A number of environmental advocacy groups have now gone back to the EPA, arguing that another section of EPCRA regulation should also be applied to drilling sites.  Section 313 of EPCRA requires that facilities having more than 10 employees submit an annual toxic chemical release report if they manufacture, process, or use specified chemicals in amounts greater than threshold quantities.  The EPA uses the data from these reports, commonly known as Form R, to compile and issue the National Toxic Release Inventory (“TRI”) database.  Unlike Section 312, Section 313 of EPCRA actually contains language that exempts the oil and gas extraction industry from having to file Form R reports.  Some environmental groups argue that this exemption should be dropped.  One environmental group claims to have identified nearly 400 facilities in the oil and gas extraction industry that each emits over 10,000 lbs of at least one of the toxic chemicals identified in EPCRA.  They argue that this exemption undermines the purpose of Section 313, which is to advise the public about these releases and potential threats to their health. 

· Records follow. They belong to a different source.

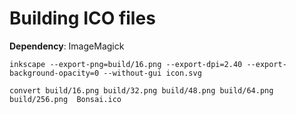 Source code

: # Building ICO files

**Dependency**: ImageMagick

```
inkscape --export-png=build/16.png --export-dpi=2.40 --export-background-opacity=0 --without-gui icon.svg

convert build/16.png build/32.png build/48.png build/64.png build/256.png  Bonsai.ico
``` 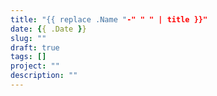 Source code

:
 ```yaml
---
title: "{{ replace .Name "-" " " | title }}"
date: {{ .Date }}
slug: ""
draft: true
tags: []
project: ""
description: ""
---
```




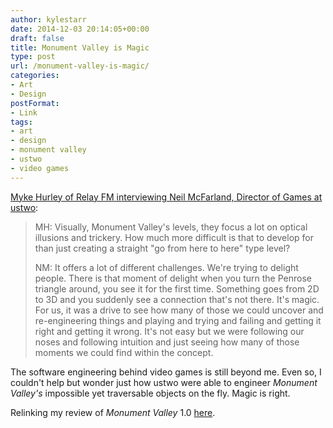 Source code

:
 ```yaml
---
author: kylestarr
date: 2014-12-03 20:14:05+00:00
draft: false
title: Monument Valley is Magic
type: post
url: /monument-valley-is-magic/
categories:
- Art
- Design
postFormat:
- Link
tags:
- art
- design
- monument valley
- ustwo
- video games
---
```


[Myke Hurley of Relay FM interviewing Neil McFarland, Director of Games at ustwo](https://itunes.apple.com/us/podcast/monument-valley-meet-developer/id947965068?mt=2):


<blockquote>MH: Visually, Monument Valley's levels, they focus a lot on optical illusions and trickery. How much more difficult is that to develop for than just creating a straight "go from here to here" type level?

NM: It offers a lot of different challenges. We're trying to delight people. There is that moment of delight when you turn the Penrose triangle around, you see it for the first time. Something goes from 2D to 3D and you suddenly see a connection that's not there. It's magic. For us, it was a drive to see how many of those we could uncover and re-engineering things and playing and trying and failing and getting it right and getting it wrong. It's not easy but we were following our noses and following intuition and just seeing how many of those moments we could find within the concept.</blockquote>


The software engineering behind video games is still beyond me. Even so, I couldn't help but wonder just how ustwo were able to engineer _Monument Valley's_ impossible yet traversable objects on the fly. Magic is right.

Relinking my review of _Monument Valley_ 1.0 [here](https://www.zerocounts.net/2014/04/06/monument-valley-a-review/).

The oil and gas extraction industry has received other exemptions from federal environmental laws:

  1. Fracking wells are specifically exempted from obtaining an Underground Emission Control Permit, under the Safe Drinking Water Act (“SDWA”), unless they utilize hydraulic fracturing fluids containing diesel fuels.
  2. Under the Clean Water Act (“CWA”), oil and gas well sites are not required to obtain a general storm water permit.
  3. Oil and gas exploration and production wastes are not regulated as hazardous wastes under the Resource Conservation and Recovery Act (“RCRA”).
  4. Under the Comprehensive Environmental Response, Compensation, and Liability Act (otherwise known as “CERCLA” or “Superfund”) the liability and reporting provisions do not apply to injections of fluids in gas and oil exploration and production activities authorized by state law for production, enhanced recovery or produced water.  Petroleum releases are also exempted from liability and reporting requirements. 

The EPCRA and RCRA exemptions are regulation based, and therefore more susceptible to change by the regulating agency, although only within the parameters of the legislation that authorizes their enactment.  The SDWA, CWA, and CERCLA exemptions are based in statute, and would therefore require Congressional action to be eliminated or modified - a much less likely prospect.